(Beginning of DATASET EXTRACT)
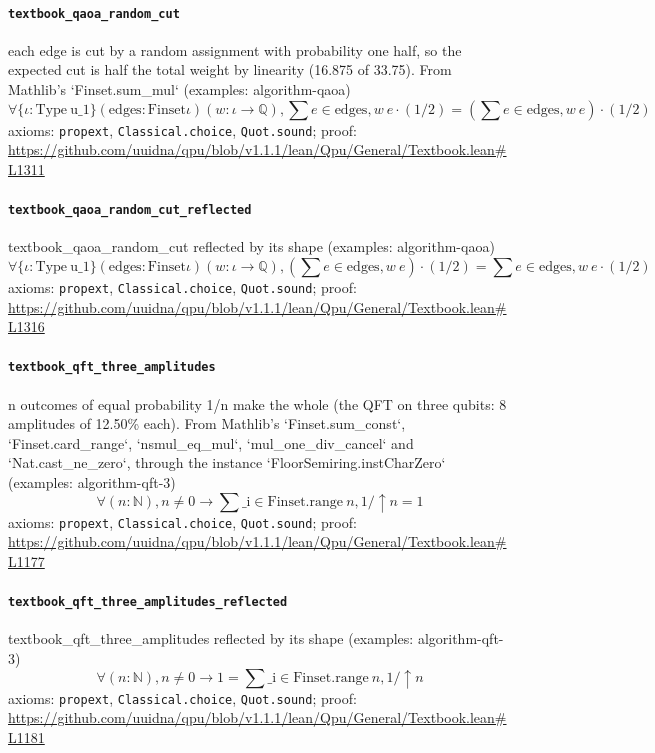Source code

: \documentclass[11pt]{article}
\begin{document}
\paragraph{\texttt{textbook\_qaoa\_random\_cut}}
each edge is cut by a random assignment with probability one half, so the expected cut is half the total weight by linearity (16.875 of 33.75). From Mathlib's `Finset.sum\_mul` (examples: algorithm-qaoa)
\[ \forall \{\iota : \mathrm{Type}\ \mathrm{u\_1}\} (\mathrm{edges} : \mathrm{Finset} \iota ) (w : \iota \to \mathbb{Q}), \sum e \in \mathrm{edges}, w\ e \cdot (1 / 2) = (\sum e \in \mathrm{edges}, w\ e) \cdot (1 / 2) \]
\noindent axioms: \texttt{propext}, \texttt{Classical.choice}, \texttt{Quot.sound}; proof: \url{https://github.com/uuidna/qpu/blob/v1.1.1/lean/Qpu/General/Textbook.lean\#L1311}

\paragraph{\texttt{textbook\_qaoa\_random\_cut\_reflected}}
textbook\_qaoa\_random\_cut reflected by its shape (examples: algorithm-qaoa)
\[ \forall \{\iota : \mathrm{Type}\ \mathrm{u\_1}\} (\mathrm{edges} : \mathrm{Finset} \iota ) (w : \iota \to \mathbb{Q}), (\sum e \in \mathrm{edges}, w\ e) \cdot (1 / 2) = \sum e \in \mathrm{edges}, w\ e \cdot (1 / 2) \]
\noindent axioms: \texttt{propext}, \texttt{Classical.choice}, \texttt{Quot.sound}; proof: \url{https://github.com/uuidna/qpu/blob/v1.1.1/lean/Qpu/General/Textbook.lean\#L1316}

\paragraph{\texttt{textbook\_qft\_three\_amplitudes}}
n outcomes of equal probability 1/n make the whole (the QFT on three qubits: 8 amplitudes of 12.50\% each). From Mathlib's `Finset.sum\_const`, `Finset.card\_range`, `nsmul\_eq\_mul`, `mul\_one\_div\_cancel` and `Nat.cast\_ne\_zero`, through the instance `FloorSemiring.instCharZero` (examples: algorithm-qft-3)
\[ \forall (n : \mathbb{N}), n \ne 0 \to \sum \mathrm{\_i} \in \mathrm{Finset.range}\ n, 1 / \uparrow n = 1 \]
\noindent axioms: \texttt{propext}, \texttt{Classical.choice}, \texttt{Quot.sound}; proof: \url{https://github.com/uuidna/qpu/blob/v1.1.1/lean/Qpu/General/Textbook.lean\#L1177}

\paragraph{\texttt{textbook\_qft\_three\_amplitudes\_reflected}}
textbook\_qft\_three\_amplitudes reflected by its shape (examples: algorithm-qft-3)
\[ \forall (n : \mathbb{N}), n \ne 0 \to 1 = \sum \mathrm{\_i} \in \mathrm{Finset.range}\ n, 1 / \uparrow n \]
\noindent axioms: \texttt{propext}, \texttt{Classical.choice}, \texttt{Quot.sound}; proof: \url{https://github.com/uuidna/qpu/blob/v1.1.1/lean/Qpu/General/Textbook.lean\#L1181}
\end{document}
(End of DATASET EXTRACT)
• [TASK] Filter the entries down to the lines holding the string "Mathlib". Copy each of those lines.

• [EXERCISE SOLUTION]
each edge is cut by a random assignment with probability one half, so the expected cut is half the total weight by linearity (16.875 of 33.75). From Mathlib's `Finset.sum\_mul` (examples: algorithm-qaoa)
n outcomes of equal probability 1/n make the whole (the QFT on three qubits: 8 amplitudes of 12.50\% each). From Mathlib's `Finset.sum\_const`, `Finset.card\_range`, `nsmul\_eq\_mul`, `mul\_one\_div\_cancel` and `Nat.cast\_ne\_zero`, through the instance `FloorSemiring.instCharZero` (examples: algorithm-qft-3)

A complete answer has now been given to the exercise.